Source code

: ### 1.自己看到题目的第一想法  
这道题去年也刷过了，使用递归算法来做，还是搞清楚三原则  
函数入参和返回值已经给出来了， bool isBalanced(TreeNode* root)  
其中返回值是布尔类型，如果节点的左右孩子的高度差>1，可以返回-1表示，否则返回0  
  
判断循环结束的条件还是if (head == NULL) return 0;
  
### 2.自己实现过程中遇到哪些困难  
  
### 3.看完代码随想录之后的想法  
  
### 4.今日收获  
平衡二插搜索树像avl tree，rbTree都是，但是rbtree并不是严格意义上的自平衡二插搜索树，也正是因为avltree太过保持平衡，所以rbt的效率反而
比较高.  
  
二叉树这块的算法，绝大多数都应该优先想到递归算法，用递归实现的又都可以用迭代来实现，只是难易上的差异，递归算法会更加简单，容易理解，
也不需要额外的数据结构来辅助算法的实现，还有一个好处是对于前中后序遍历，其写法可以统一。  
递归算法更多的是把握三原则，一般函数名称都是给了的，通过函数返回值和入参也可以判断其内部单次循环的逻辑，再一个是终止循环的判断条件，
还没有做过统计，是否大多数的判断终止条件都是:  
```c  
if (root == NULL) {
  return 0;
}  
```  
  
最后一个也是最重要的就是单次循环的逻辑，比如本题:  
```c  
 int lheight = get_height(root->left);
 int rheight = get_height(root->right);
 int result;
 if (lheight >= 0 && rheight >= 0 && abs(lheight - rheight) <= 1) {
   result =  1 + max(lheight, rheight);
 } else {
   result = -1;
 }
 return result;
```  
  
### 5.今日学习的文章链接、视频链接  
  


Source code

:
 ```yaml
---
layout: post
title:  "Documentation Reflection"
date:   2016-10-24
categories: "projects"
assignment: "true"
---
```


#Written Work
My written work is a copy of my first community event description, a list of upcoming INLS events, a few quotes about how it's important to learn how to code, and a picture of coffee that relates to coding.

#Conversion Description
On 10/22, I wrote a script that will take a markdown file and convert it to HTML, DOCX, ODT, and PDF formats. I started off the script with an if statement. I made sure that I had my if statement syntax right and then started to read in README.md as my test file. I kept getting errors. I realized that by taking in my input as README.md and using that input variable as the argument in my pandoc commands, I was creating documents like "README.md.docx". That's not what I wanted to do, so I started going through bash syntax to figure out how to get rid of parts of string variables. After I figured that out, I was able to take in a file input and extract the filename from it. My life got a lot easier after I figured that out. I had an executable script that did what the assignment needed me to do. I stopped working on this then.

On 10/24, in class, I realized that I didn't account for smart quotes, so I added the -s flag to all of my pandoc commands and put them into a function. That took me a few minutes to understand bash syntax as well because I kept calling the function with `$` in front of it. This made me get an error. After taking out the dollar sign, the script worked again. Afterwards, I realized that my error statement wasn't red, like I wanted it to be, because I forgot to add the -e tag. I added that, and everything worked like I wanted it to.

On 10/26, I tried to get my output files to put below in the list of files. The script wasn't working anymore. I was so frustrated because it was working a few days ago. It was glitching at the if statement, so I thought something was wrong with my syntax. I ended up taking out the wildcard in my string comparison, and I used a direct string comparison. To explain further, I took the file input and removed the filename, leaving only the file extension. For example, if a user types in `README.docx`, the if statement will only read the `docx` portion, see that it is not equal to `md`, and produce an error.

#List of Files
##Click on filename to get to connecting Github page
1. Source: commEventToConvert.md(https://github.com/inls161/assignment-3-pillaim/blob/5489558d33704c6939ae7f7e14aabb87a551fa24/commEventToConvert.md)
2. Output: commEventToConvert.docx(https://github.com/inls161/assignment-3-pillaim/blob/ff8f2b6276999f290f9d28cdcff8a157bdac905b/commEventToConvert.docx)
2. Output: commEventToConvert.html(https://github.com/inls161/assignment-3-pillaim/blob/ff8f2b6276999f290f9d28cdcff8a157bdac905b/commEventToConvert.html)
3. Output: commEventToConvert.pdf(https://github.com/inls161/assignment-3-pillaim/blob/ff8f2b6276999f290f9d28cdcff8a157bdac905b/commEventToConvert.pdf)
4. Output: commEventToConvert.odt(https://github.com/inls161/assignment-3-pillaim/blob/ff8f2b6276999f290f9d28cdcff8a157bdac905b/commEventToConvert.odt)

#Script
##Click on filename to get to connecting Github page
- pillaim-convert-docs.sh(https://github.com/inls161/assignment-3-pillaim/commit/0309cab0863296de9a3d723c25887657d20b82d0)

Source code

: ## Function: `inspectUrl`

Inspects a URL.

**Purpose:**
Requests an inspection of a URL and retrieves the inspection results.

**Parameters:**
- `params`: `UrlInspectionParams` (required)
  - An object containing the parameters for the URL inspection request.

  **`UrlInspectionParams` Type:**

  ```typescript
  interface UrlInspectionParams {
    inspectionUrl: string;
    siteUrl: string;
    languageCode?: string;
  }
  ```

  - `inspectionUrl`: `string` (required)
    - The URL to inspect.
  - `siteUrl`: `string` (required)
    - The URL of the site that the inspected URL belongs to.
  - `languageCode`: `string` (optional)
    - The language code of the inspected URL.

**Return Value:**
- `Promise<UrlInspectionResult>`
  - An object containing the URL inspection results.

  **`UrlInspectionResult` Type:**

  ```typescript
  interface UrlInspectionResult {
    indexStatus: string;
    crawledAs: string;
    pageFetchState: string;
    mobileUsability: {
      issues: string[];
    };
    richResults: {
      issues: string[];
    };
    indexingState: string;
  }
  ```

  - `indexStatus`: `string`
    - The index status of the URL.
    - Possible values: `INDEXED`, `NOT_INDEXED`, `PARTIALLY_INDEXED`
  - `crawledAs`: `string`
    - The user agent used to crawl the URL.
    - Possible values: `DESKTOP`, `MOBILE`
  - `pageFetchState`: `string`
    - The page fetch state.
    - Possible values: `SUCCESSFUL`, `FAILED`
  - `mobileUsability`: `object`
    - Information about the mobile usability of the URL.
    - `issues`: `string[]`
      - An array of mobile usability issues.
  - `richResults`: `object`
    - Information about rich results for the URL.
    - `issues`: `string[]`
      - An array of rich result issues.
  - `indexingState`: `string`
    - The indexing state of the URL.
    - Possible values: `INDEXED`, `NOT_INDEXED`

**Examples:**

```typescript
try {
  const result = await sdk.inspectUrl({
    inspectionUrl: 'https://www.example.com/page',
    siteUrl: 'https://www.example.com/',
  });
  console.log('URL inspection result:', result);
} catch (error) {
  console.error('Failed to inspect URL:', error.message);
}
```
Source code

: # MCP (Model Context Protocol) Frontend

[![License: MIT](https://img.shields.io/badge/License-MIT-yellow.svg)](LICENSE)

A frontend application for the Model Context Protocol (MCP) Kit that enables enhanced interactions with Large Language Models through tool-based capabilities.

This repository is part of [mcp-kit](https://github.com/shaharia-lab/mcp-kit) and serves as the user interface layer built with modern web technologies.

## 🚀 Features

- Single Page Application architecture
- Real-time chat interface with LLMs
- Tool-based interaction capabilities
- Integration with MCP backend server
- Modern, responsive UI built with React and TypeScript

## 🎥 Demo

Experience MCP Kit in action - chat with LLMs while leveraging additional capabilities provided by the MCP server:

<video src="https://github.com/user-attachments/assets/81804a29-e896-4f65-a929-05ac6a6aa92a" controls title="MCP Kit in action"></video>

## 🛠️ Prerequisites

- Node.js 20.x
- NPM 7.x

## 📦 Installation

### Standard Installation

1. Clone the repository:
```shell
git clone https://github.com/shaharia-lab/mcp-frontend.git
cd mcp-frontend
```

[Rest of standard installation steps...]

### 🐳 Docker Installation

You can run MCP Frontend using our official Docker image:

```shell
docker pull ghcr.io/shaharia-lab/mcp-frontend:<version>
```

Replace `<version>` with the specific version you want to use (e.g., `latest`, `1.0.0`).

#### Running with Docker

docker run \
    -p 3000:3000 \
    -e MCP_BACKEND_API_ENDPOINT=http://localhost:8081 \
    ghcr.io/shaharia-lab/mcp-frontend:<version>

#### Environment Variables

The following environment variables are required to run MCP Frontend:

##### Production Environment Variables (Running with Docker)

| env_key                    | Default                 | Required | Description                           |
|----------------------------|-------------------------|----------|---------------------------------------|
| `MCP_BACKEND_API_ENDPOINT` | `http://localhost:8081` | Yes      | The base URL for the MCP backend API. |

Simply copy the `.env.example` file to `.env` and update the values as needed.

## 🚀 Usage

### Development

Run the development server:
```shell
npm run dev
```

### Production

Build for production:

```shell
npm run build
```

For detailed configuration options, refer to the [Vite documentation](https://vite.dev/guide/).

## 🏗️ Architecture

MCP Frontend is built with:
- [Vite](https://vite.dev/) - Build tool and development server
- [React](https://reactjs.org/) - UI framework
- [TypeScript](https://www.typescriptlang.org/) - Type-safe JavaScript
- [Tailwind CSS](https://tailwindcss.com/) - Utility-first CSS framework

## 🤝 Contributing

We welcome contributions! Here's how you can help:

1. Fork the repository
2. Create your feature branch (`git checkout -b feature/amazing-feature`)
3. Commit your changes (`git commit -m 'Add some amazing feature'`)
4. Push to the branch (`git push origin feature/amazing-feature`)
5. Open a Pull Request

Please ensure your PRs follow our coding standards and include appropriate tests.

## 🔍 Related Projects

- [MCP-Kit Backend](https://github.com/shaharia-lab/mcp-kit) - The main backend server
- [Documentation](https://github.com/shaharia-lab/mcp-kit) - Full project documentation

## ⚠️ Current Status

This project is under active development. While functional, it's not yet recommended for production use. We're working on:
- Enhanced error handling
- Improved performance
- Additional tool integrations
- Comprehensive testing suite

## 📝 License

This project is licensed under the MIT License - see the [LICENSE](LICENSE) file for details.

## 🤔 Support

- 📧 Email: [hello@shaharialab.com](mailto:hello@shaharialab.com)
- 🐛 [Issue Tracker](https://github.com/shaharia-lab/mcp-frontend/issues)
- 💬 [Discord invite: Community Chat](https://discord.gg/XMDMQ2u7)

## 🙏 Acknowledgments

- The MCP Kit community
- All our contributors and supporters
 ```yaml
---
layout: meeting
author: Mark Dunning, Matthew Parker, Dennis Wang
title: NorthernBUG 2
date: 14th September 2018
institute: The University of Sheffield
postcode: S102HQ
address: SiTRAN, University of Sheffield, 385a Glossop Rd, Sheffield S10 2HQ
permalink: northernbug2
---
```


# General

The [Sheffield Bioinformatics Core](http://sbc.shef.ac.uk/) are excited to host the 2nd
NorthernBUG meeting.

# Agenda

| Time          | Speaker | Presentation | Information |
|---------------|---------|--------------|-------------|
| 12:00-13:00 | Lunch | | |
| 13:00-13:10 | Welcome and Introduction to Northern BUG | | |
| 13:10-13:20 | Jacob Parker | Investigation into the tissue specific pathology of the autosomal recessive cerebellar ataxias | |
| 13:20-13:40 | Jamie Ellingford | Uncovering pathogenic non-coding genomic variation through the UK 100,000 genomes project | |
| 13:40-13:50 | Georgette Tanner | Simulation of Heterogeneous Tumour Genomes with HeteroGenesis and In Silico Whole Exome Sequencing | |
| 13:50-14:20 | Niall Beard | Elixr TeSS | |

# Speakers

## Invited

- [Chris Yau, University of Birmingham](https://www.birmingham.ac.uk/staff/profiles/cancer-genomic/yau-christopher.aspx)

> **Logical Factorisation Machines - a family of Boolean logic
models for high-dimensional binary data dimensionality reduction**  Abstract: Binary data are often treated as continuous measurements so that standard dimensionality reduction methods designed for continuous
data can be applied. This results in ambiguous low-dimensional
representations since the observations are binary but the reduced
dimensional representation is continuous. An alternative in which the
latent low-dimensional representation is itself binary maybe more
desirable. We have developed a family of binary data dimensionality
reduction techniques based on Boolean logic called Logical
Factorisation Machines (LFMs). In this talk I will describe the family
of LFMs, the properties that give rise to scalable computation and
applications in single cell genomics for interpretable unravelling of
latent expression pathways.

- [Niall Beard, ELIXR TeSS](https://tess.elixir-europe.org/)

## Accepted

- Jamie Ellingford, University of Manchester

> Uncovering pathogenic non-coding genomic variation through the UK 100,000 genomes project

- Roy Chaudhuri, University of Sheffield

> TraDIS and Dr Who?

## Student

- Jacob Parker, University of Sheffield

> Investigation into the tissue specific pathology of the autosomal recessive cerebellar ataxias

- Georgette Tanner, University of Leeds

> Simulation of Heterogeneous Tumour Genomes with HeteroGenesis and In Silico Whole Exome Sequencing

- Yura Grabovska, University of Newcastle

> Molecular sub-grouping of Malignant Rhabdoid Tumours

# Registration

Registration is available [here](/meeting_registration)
☆ ☆ ☆ ☆ ☆ ☆ ☆
# YOUR OBJECTIVE
Give the number of lines in the material above that contain the word "Running", and add nothing.

# RESPONSE FOR THIS EXERCISE
2